El valor de escuchar…

Carmnen_ArayaEl terremoto ocurrido el 27 de febrero en nuestro país, nos ha impactado a todos profundamente y nos pone de manifiesto la vulnerabilidad en la que quedamos como seres humanos, haciéndonos perder el equilibrio ya sea físico, emocional, social y/o laboral, necesario para sobrevivir y prosperar.

Dado lo inesperado del evento, el nivel de intensidad y falta de preparación para afrontar una catástrofe de esta magnitud, gran parte de la población chilena, lo ha vivido y continúa vivenciando con las réplicas sísmicas posteriores, como un acontecimiento traumático para sus vidas.

El trauma es un evento repentino, ajeno a la experiencia normal que interfiere o paraliza a la persona impidiendo que pueda continuar habitando sus espacios cotidianos de manera habitual. Es una experiencia que genera impotencia, indefensión y paralización, las personas no pueden pensar claramente durante y después del evento, aunque están obligadas a enfocar su conciencia tratando de recuperar la calma y el equilibrio.

La catástrofe ha creado en la población un sentimiento de temor y vulnerabilidad. Muchas personas de las zonas afectadas experimentan la sensación de que el mundo no es un lugar seguro ni predictible, se ha provocado un cese de la mayoría de las funciones de la comunidad, impidiendo a los servicios locales hacer sus deberes y evitando que comunidades adyacentes puedan enviar ayuda. La vivencia de soledad y aislamiento aumenta la angustia, el sentimiento de indefensión y la impotencia.

¿Qué podemos hacer para ayudar a las víctimas después del trauma?

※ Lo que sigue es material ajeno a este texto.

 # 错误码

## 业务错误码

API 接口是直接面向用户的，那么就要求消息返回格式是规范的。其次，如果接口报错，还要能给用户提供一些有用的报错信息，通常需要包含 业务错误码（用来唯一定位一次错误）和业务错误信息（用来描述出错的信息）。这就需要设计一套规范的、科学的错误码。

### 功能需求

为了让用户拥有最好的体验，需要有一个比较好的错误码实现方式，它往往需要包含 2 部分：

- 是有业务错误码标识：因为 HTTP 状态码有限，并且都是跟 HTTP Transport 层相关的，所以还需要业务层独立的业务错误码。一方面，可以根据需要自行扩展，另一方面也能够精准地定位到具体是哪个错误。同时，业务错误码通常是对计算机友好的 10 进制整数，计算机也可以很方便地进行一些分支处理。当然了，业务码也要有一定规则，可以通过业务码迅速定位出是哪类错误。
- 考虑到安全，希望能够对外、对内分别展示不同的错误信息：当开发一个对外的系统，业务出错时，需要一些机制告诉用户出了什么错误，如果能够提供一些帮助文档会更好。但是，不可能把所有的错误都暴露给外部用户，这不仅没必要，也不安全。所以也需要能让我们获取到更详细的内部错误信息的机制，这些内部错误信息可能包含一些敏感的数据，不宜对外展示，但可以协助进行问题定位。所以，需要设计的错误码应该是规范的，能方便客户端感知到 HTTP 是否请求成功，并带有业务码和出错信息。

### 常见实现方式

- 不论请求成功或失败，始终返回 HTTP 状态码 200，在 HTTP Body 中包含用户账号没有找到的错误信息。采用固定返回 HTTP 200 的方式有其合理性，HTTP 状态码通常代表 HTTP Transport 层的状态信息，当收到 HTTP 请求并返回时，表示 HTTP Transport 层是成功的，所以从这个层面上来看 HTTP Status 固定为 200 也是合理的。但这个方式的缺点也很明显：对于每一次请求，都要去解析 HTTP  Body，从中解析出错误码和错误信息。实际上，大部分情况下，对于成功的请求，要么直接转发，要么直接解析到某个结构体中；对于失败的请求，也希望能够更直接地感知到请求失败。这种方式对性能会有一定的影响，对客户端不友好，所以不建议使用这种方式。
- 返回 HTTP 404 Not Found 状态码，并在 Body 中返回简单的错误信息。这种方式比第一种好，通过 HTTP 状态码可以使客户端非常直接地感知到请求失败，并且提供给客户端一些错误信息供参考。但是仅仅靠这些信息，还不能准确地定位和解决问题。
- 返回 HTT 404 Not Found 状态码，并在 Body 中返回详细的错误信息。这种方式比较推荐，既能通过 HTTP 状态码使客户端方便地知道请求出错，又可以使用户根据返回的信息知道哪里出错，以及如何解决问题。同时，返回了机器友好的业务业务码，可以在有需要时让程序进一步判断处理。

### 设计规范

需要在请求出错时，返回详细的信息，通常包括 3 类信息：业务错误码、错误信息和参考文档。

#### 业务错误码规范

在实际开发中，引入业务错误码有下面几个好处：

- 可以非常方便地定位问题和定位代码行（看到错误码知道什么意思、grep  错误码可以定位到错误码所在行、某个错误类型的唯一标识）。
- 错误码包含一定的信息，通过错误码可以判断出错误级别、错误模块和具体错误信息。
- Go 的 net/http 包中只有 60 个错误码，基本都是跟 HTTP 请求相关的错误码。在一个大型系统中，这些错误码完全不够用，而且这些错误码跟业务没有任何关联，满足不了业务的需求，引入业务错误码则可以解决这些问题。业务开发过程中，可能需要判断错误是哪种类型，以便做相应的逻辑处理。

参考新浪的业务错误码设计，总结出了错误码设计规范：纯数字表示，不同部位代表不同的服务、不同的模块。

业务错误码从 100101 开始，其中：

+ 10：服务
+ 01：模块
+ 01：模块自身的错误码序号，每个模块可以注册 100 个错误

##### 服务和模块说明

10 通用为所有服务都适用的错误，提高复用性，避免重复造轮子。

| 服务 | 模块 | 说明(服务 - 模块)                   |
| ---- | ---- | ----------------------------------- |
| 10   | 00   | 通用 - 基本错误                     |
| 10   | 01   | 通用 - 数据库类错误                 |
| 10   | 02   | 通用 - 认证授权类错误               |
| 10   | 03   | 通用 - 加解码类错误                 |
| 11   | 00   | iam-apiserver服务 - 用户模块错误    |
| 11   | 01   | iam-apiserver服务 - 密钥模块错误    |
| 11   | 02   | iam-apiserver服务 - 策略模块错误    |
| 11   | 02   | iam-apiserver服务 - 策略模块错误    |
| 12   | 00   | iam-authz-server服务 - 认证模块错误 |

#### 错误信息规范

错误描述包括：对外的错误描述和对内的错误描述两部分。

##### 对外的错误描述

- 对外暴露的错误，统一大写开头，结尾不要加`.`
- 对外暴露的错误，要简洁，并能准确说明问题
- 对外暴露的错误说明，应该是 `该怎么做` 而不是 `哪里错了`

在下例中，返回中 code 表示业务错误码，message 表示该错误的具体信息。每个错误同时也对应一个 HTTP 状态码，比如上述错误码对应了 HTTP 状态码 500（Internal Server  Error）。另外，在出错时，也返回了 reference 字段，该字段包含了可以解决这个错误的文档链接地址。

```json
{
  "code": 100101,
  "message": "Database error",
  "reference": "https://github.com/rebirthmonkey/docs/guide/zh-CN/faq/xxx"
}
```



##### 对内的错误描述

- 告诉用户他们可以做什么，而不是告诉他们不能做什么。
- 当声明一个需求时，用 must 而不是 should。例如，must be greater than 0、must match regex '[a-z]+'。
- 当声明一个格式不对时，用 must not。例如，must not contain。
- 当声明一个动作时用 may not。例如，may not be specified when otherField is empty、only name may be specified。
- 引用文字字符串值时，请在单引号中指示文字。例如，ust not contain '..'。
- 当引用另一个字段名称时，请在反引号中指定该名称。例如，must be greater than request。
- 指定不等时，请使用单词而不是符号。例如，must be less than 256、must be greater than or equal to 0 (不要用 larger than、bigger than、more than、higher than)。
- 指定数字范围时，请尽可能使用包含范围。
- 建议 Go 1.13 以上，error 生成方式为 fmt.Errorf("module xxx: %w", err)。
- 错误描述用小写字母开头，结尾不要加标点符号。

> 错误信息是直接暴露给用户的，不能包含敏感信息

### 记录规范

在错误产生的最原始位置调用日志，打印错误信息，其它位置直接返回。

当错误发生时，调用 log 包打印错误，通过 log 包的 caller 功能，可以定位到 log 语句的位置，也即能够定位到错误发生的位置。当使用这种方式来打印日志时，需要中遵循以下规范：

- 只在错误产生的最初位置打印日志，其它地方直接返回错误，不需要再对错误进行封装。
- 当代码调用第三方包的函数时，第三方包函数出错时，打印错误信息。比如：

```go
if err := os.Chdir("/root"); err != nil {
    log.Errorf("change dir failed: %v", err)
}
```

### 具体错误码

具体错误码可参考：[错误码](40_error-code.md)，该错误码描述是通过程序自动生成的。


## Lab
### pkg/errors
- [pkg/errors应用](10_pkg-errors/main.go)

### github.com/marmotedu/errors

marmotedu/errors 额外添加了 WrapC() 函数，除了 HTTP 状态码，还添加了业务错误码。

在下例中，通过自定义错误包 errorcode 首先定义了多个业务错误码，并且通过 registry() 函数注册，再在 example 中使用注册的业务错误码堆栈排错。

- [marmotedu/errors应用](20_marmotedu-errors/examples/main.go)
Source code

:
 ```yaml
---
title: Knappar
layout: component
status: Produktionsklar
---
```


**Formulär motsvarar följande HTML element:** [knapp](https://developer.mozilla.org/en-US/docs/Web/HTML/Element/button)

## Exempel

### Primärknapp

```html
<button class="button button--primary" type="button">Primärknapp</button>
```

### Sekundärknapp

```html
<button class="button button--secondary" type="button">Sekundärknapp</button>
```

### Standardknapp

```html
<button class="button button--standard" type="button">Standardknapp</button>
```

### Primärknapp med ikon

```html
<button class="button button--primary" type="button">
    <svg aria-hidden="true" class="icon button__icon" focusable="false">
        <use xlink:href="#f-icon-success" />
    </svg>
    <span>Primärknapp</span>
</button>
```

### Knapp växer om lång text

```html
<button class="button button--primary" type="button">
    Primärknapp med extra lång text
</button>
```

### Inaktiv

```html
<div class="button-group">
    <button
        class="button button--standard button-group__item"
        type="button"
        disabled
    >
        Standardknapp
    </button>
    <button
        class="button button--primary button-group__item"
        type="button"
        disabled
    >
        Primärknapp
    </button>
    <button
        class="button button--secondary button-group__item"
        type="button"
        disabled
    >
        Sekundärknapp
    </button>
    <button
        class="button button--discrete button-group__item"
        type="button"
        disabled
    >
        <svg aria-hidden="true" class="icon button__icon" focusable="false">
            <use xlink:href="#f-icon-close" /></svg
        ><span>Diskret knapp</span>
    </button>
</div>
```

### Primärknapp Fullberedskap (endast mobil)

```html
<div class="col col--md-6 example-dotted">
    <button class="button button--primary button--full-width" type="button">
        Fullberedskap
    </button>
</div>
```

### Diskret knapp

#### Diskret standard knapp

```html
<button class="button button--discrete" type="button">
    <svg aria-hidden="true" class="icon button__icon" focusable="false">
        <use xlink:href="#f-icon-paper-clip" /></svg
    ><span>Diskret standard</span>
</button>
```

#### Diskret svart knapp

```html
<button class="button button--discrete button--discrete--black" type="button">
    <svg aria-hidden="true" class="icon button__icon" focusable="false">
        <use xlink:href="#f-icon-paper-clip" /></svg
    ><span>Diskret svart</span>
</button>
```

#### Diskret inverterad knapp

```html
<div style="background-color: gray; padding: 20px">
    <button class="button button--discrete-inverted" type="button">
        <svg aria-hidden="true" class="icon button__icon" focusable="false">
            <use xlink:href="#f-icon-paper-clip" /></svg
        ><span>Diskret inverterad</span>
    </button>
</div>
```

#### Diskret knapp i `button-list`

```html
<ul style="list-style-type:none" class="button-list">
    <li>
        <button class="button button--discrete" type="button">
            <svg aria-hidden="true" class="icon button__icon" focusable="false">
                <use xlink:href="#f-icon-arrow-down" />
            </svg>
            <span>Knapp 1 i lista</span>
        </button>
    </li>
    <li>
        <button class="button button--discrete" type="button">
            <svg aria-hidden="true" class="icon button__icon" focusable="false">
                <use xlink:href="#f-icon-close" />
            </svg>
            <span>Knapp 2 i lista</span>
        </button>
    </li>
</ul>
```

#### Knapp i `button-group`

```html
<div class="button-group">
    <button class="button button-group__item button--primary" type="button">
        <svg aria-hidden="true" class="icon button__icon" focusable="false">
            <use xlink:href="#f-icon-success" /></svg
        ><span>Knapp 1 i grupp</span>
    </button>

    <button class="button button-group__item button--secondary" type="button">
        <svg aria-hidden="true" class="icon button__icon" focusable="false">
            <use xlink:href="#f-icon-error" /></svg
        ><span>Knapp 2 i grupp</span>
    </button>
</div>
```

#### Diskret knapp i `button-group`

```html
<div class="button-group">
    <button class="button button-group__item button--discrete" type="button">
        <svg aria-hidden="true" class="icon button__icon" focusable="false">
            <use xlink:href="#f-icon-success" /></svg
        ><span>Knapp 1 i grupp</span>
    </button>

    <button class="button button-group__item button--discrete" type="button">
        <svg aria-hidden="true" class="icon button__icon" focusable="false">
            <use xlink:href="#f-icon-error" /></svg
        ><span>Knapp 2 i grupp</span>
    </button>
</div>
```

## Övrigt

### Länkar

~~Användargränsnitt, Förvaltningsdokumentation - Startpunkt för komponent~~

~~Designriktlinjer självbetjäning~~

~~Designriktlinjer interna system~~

Cada persona procesa las vivencias traumáticas de manera distinta. Las personas necesitamos contactarnos con lo que nos sucede y sentimos para comunicarnos y comprender lo que sienten otros que están sufriendo para apoyarnos como comunidad en donde sea que estemos.

Una de las mejores maneras de ayudar a una persona es simplemente disponer de una escucha activa y hacerles sentir que se está allí para acompañarles y acogerles en sus vivencias, recuerdos, el duelo por las múltiples pérdidas y la reconexión con el mundo, aceptando los cambios que el trauma trajo a su vida.

La escucha activa permite percibir no sólo lo que la persona está expresando directamente, sino también los sentimientos, ideas o pensamientos que subyacen a lo que está diciendo. Para llegar a entender a alguien se precisa de empatía, es decir, tener la capacidad de ponerse en el lugar de la otra persona, sin interrumpir, juzgar o minimizar lo que la persona vive o siente. Expresiones como “no te preocupes, eso no es nada, lo que le paso a ellos si que es grave” no ayuda a que las personas puedan sentirse acogidas. Lo más importante es escuchar con atención y seguir sus relatos. Escuchar activamente implica abrir el corazón y contener las emociones de los demás, atender y entender sus motivos.

En estos momentos no sólo se requiere ayuda material sino también de vínculos humanos cálidos y comprensivos que ayuden a sobrellevar el dolor, algo que muchas personas podemos hacer para afrontar las consecuencias derivadas del desastre natural y social que afecta a nuestro país.

Brindar apoyo a las víctimas es fundamental para que las personas puedan retomar sus vidas. En DOMOS trabajamos apoyando a mujeres que viven violencia, otra forma de desastre humano cuyas secuelas son tanto más graves como las generadas por el cataclismo que asoló a nuestro país. En estos procesos de acompañamiento, hemos aprendido el valor que tiene escuchar y acoger a quienes sufren como parte del proceso de sanación. Reconocerse humanamente en la relación con otros permite curar las heridas, levantarse y continuar con el curso de la propia vida.

Algunas recomendaciones a tener presente para escuchar en forma activa:

  • Centre su atención en la persona a la que usted escucha y acoge. Recuerde que en ese momento no hay nada ni nadie más importante que ella.
  • Realice preguntas abiertas en un tono cálido y cercano (qué le pasó, cómo lo vivió, que sintió, con quién estaba, etc.).
  • Póngase en el lugar de la persona. Escuche con los oídos pero también con el corazón, los ojos y sentidos.
  • Preste atención a lo que la persona comunica con su cuerpo, su expresión, sus tonos de voz, sus pausas y silencios. Siga el relato, no se oponga o esté de acuerdo con el tema, sólo deje que se exprese.
  • Si la persona lo requiere entréguele información y ayúdela a ver los potenciales apoyos familiares, de amistades, del vecindario u otros que les pueden colaborar a salir adelante.
  • Agradézcale la confianza al compartir sus experiencias y dolores, y deje abierta la posibilidad de un diálogo futuro.